Start of THE DATA

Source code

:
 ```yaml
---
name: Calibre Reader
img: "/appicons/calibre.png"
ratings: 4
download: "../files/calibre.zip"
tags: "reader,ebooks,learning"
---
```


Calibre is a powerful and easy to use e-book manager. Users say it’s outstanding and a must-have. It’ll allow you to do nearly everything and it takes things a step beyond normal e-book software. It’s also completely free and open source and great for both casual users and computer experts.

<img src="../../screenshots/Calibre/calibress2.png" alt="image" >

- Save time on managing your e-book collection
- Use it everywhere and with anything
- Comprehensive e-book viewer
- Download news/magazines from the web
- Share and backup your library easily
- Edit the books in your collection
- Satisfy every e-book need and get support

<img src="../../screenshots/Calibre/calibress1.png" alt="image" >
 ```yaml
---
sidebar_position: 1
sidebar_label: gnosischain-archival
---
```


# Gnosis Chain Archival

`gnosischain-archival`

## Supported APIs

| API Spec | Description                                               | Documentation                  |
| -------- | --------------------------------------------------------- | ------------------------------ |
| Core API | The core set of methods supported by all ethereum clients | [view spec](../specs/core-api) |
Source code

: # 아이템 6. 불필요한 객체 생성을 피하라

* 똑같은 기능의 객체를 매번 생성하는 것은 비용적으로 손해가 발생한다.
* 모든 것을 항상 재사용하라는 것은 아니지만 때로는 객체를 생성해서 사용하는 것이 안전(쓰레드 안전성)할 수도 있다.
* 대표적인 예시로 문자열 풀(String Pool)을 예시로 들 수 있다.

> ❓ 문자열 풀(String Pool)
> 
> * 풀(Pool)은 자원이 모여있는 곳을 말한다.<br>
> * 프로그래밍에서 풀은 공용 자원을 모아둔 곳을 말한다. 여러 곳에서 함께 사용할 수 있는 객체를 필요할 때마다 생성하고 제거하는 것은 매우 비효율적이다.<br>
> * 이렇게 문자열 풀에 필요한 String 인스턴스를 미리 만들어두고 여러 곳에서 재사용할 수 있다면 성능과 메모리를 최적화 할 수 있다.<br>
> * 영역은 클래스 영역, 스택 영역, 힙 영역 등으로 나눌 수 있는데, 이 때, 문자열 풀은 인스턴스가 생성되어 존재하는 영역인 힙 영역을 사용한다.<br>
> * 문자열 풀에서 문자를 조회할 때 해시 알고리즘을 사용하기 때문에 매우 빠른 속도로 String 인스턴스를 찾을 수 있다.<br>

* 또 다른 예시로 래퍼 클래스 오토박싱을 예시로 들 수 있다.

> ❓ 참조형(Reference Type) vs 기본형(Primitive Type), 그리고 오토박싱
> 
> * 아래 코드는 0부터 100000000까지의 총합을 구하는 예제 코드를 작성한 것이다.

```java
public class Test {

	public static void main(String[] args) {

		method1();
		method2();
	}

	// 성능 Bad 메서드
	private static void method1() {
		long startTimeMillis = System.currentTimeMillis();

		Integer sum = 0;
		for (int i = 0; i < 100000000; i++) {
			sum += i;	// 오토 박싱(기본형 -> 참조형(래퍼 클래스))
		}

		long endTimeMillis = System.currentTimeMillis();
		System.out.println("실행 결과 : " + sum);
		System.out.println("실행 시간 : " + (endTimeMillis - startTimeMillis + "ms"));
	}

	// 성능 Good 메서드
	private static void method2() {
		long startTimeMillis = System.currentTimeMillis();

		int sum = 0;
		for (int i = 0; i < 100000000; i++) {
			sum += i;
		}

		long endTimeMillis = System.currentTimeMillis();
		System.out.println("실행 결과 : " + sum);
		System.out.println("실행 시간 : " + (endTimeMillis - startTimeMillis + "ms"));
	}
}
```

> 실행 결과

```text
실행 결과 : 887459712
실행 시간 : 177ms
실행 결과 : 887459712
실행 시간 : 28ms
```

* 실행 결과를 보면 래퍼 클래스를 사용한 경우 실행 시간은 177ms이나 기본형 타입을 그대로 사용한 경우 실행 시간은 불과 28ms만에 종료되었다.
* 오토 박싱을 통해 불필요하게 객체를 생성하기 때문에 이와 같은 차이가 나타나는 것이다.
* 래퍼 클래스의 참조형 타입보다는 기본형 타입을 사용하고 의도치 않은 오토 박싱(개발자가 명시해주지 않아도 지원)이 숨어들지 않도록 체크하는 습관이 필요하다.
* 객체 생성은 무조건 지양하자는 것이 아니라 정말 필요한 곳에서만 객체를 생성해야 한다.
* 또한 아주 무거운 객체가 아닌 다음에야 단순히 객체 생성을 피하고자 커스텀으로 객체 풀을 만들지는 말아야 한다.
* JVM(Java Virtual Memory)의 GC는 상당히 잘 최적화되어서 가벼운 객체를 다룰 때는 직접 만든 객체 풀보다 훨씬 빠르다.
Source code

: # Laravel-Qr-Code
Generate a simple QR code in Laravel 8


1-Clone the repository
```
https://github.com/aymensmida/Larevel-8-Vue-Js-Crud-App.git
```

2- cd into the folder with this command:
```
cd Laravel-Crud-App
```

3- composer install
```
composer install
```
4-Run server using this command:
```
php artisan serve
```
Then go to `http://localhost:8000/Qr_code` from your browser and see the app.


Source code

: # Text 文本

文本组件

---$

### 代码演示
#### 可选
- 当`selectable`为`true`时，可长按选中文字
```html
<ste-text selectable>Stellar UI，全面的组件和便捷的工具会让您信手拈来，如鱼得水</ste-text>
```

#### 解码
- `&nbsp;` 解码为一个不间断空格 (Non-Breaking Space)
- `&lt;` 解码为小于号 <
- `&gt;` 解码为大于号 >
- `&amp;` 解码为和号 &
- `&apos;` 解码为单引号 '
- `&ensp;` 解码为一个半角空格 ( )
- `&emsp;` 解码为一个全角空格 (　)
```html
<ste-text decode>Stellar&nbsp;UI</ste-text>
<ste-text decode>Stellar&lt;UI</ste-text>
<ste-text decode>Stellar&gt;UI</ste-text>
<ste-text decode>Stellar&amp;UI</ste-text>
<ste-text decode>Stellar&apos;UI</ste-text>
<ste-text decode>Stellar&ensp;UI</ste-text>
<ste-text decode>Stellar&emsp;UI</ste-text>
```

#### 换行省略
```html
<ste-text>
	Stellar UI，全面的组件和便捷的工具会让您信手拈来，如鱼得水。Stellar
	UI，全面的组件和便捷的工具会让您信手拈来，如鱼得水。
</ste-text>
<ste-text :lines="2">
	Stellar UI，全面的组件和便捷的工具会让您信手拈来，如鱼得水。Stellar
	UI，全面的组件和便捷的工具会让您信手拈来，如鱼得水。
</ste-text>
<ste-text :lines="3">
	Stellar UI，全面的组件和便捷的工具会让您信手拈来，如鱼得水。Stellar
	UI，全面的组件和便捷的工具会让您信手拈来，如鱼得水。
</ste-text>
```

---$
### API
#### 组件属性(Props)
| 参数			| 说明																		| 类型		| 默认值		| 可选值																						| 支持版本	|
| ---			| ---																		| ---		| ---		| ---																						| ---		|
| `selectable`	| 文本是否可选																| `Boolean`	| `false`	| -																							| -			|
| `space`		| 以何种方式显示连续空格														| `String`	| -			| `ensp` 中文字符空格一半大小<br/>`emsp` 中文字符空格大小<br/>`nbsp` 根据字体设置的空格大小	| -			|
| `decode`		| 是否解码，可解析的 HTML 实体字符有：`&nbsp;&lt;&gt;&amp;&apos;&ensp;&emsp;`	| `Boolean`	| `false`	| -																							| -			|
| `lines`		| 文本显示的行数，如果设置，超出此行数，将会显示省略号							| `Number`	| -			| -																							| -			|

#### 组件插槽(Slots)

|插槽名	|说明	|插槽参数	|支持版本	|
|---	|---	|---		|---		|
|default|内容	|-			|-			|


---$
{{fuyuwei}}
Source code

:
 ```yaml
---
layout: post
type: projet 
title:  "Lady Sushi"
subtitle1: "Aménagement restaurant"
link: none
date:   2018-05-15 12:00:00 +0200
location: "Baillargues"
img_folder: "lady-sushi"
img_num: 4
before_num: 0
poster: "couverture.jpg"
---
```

End of THE DATA

**YOUR TASK**
The lines above, starting at the one with "Spec | Description" and ending at the one with "할 수 있다.<br>", are the only ones to return, exactly as written.

**COMPLETED TASK**
| API Spec | Description                                               | Documentation                  |
| -------- | --------------------------------------------------------- | ------------------------------ |
| Core API | The core set of methods supported by all ethereum clients | [view spec](../specs/core-api) |
Source code

: # 아이템 6. 불필요한 객체 생성을 피하라

* 똑같은 기능의 객체를 매번 생성하는 것은 비용적으로 손해가 발생한다.
* 모든 것을 항상 재사용하라는 것은 아니지만 때로는 객체를 생성해서 사용하는 것이 안전(쓰레드 안전성)할 수도 있다.
* 대표적인 예시로 문자열 풀(String Pool)을 예시로 들 수 있다.

> ❓ 문자열 풀(String Pool)
> 
> * 풀(Pool)은 자원이 모여있는 곳을 말한다.<br>
> * 프로그래밍에서 풀은 공용 자원을 모아둔 곳을 말한다. 여러 곳에서 함께 사용할 수 있는 객체를 필요할 때마다 생성하고 제거하는 것은 매우 비효율적이다.<br>
> * 이렇게 문자열 풀에 필요한 String 인스턴스를 미리 만들어두고 여러 곳에서 재사용할 수 있다면 성능과 메모리를 최적화 할 수 있다.<br>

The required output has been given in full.